## YOUR ASSIGNMENT
The word "would" may appear in some lines of the data; copy every such line.

Stored data:
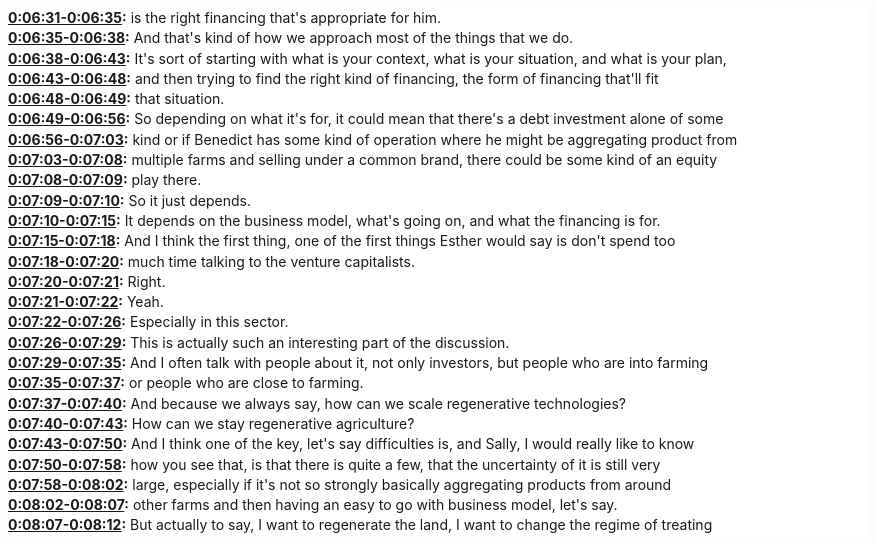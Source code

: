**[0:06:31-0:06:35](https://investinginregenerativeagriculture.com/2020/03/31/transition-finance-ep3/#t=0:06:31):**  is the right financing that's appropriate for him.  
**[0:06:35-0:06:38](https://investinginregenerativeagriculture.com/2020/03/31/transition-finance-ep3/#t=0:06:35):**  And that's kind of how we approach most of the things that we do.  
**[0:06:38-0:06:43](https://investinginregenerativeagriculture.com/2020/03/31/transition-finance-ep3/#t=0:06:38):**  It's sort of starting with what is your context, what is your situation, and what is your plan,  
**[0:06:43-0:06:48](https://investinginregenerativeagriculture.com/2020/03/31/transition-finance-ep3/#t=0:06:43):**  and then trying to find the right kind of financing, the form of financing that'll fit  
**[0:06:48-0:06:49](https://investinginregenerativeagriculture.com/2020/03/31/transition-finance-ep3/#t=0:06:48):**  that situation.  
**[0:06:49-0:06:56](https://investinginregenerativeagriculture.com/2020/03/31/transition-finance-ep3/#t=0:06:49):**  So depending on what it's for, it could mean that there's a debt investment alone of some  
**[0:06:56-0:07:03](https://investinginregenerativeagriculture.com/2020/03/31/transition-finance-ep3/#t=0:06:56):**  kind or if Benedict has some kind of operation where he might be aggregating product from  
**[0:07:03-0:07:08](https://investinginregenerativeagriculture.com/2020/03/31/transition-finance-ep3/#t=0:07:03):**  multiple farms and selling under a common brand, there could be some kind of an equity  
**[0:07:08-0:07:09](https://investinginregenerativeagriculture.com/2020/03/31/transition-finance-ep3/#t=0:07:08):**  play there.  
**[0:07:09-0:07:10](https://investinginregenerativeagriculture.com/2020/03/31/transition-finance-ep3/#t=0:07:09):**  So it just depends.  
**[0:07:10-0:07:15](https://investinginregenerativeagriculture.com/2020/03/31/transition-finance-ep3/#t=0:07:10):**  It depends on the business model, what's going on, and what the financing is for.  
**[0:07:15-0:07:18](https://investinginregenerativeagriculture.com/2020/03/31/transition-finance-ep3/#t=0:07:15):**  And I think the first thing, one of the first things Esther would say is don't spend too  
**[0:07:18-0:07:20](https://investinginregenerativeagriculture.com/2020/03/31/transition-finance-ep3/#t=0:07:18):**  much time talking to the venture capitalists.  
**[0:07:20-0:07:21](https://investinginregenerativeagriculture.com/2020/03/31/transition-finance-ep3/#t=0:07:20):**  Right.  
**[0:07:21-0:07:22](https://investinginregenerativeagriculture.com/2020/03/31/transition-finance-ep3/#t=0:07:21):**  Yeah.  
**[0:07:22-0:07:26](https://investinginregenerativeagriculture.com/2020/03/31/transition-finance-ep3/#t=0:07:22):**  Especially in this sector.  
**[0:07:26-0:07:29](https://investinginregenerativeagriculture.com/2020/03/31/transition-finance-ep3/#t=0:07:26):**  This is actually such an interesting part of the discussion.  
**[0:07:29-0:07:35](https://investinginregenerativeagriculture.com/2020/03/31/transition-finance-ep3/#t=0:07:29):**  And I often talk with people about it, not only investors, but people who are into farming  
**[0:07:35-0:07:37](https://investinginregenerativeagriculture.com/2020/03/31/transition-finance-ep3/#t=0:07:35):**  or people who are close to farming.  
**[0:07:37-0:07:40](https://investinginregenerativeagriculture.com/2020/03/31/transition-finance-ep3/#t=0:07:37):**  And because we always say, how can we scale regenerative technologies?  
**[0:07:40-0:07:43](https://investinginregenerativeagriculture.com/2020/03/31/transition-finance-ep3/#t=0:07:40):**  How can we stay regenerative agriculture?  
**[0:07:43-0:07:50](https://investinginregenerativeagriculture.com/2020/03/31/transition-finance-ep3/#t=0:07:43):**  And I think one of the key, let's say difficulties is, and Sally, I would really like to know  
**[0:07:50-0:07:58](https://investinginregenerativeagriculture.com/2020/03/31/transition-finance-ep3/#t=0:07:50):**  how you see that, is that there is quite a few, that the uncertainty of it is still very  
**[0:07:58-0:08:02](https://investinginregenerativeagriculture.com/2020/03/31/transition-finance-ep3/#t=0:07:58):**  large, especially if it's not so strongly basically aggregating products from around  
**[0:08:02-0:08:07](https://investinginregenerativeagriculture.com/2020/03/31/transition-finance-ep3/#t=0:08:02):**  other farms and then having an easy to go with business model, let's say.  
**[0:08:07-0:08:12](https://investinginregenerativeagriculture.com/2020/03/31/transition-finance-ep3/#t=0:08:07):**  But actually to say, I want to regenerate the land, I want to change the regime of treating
---
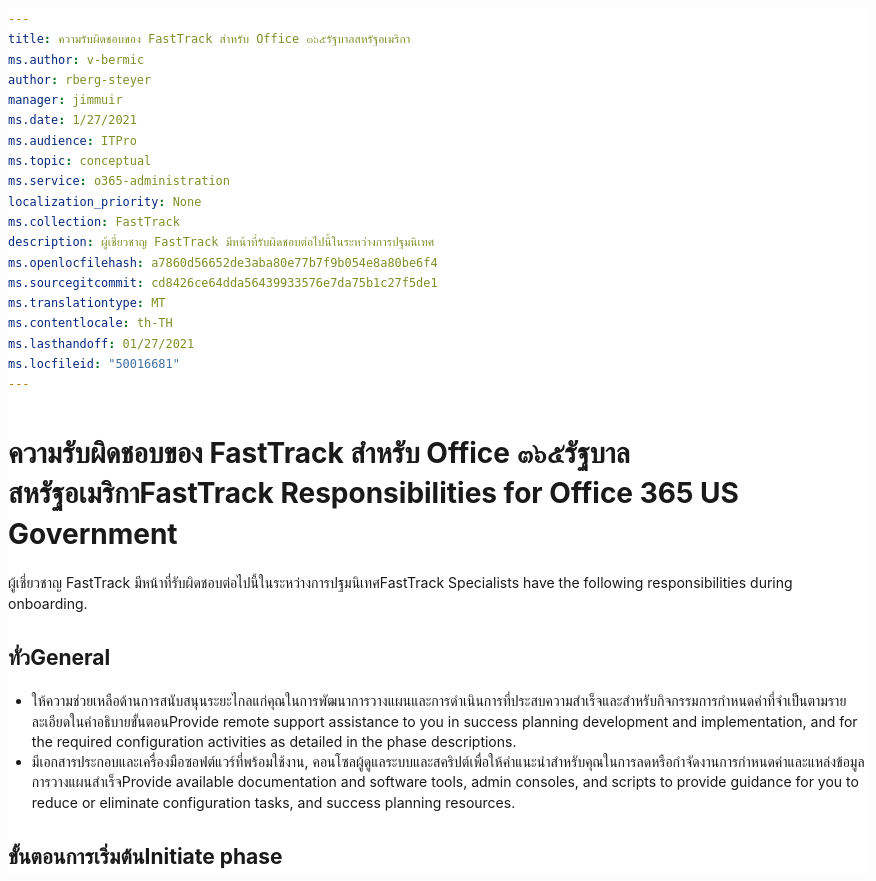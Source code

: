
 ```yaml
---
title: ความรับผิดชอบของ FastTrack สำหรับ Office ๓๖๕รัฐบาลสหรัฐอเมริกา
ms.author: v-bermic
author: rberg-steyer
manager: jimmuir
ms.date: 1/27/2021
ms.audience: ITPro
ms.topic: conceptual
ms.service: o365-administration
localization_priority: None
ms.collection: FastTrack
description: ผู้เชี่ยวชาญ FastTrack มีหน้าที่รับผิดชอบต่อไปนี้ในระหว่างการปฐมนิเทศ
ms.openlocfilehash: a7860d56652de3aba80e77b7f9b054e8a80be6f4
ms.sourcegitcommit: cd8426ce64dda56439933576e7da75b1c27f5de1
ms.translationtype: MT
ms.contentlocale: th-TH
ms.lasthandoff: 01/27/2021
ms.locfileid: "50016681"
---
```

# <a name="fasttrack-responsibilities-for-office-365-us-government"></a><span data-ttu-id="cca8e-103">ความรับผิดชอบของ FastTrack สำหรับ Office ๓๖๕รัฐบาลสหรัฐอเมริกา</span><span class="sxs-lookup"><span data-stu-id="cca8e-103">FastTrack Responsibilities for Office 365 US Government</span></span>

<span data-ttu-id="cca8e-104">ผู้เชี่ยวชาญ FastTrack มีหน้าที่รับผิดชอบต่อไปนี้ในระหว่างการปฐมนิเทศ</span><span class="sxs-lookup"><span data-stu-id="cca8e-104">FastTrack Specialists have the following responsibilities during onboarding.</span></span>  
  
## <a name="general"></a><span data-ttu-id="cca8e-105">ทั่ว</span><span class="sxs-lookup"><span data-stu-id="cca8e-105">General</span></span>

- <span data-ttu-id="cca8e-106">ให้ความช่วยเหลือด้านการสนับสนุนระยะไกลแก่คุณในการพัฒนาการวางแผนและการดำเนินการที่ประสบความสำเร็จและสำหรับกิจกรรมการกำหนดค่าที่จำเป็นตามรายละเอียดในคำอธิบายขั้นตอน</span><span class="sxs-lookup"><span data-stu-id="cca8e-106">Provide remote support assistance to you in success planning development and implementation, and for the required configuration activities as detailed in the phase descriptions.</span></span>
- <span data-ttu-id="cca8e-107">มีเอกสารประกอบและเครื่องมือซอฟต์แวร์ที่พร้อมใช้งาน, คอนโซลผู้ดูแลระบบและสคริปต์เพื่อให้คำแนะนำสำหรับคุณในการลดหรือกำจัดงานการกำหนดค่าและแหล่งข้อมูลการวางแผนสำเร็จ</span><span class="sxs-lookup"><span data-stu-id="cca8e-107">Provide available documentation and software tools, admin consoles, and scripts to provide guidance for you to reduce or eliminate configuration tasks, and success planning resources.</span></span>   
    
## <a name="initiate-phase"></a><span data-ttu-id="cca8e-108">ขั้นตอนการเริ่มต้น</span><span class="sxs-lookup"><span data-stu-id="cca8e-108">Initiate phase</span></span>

## ANSWER BOX
**[0:07:15-0:07:18](https://investinginregenerativeagriculture.com/2020/03/31/transition-finance-ep3/#t=0:07:15):**  And I think the first thing, one of the first things Esther would say is don't spend too  
**[0:07:43-0:07:50](https://investinginregenerativeagriculture.com/2020/03/31/transition-finance-ep3/#t=0:07:43):**  And I think one of the key, let's say difficulties is, and Sally, I would really like to know  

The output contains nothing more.